Immunocytochemical detection of HMOX1 protein

Terminally differentiated HepaRG cells (on the 28th day after initial seeding) or progenitor-like HepaRG cells (on the 14th day after initial seeding) were grown on glass coverslips and treated with 1 µM NaAsO2 for 24 h. After treatment, the cells were fixed with 4% neutral buffered formalin for 15 min, permeabilized in 96% ethanol/4% acetic acid solution, and blocked with 0.5% casein before the application of primary mouse monoclonal antiheme-oxygenase 1 antibody (HMOX1; dilution 1:100; Invitrogen, Rockford, Illinois) for 1 h at room temperature. The cells were washed 3 times with PBS and then incubated with secondary donkey antimouse IgG (H + L) antibodies (1:400) conjugated with Alexa Fluor 594 (Life Technologies) for 30 min at room temperature in the dark. Nuclei were counterstained with 4′, 6-diamidino-2-phenylindole dihydrochloride (Life Technologies). Phase-contrast and immunofluorescent images of the HepaRG cells were obtained and analyzed using a Leica DMi8 fluorescence microscope (Leica Microsystems Inc, Buffalo Grove, Illinois) and Leica Application Suite X (LAS X) software.

Statistical analyses

Results are presented as mean ± SD. Data were analyzed by 1-way analysis of variance, with pairwise comparisons conducted by the Student-Newman-Keuls method. Values of p ≤ .05 were considered significant.

RESULTS

Metabolism and Disposition of NaAsO2 in HepaRG Cells

LC/ICP-MS analyses were conducted to determine the ability of HepaRG cells to metabolize NaAsO2. The distribution and amount of metabolites in the cell pellets were similar in all of the Experiments (Figs. 2C, 3B, and 4D). In each case, the major unbound species was arsenite (AsIII), followed by DMAV and then MMAV. Arsenite represented the largest bound form within the cells also.
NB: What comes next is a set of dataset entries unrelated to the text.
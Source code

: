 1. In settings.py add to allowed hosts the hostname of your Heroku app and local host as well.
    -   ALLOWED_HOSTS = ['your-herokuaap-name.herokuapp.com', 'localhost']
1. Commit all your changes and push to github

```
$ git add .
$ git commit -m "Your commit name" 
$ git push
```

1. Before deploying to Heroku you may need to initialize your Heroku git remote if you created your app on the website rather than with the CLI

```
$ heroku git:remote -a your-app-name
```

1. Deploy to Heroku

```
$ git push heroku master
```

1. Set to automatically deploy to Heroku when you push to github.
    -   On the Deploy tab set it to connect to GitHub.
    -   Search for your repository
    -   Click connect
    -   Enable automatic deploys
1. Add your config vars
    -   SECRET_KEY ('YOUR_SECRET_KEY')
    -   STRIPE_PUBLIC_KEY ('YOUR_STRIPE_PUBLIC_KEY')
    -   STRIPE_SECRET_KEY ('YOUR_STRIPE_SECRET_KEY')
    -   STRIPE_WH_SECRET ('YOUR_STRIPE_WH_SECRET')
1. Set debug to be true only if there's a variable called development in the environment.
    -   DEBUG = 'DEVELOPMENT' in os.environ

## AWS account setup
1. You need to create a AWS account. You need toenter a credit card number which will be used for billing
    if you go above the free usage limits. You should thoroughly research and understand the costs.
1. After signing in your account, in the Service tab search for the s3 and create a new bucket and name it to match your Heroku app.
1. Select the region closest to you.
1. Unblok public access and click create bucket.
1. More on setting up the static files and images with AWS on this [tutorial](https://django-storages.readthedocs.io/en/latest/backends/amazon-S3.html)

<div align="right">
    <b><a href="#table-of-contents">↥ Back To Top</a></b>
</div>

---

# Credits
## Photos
Slightly lower binding was observed with MMA, while the binding of DMA was 4-5-fold lower. The distribution and concentration of arsenic species was also assessed in the media from Experiments 1 and 2. The major unbound species was AsIII (841–929 nM), followed by MMAV (47–94 nM), DMAV (19–52 nM), and then AsV (14–16 nM). The major bound form of arsenic in the media was MMA (23–43 nM), followed by DMA (12–22 nM). Neither AsIII, AsV, nor their methylated and dimethylated metabolites were detected in control incubations, either in cells (<0.1 pmol/106 cells) or media (<0.9 nM). The extensive metabolism of AsIII is in accord with the high expression of arsenic metabolism-related AS3MT, GSTO1, and GSTO2 genes in HepaRG cells (Supplementary Figure 2).

Figure 2.

Figure 2.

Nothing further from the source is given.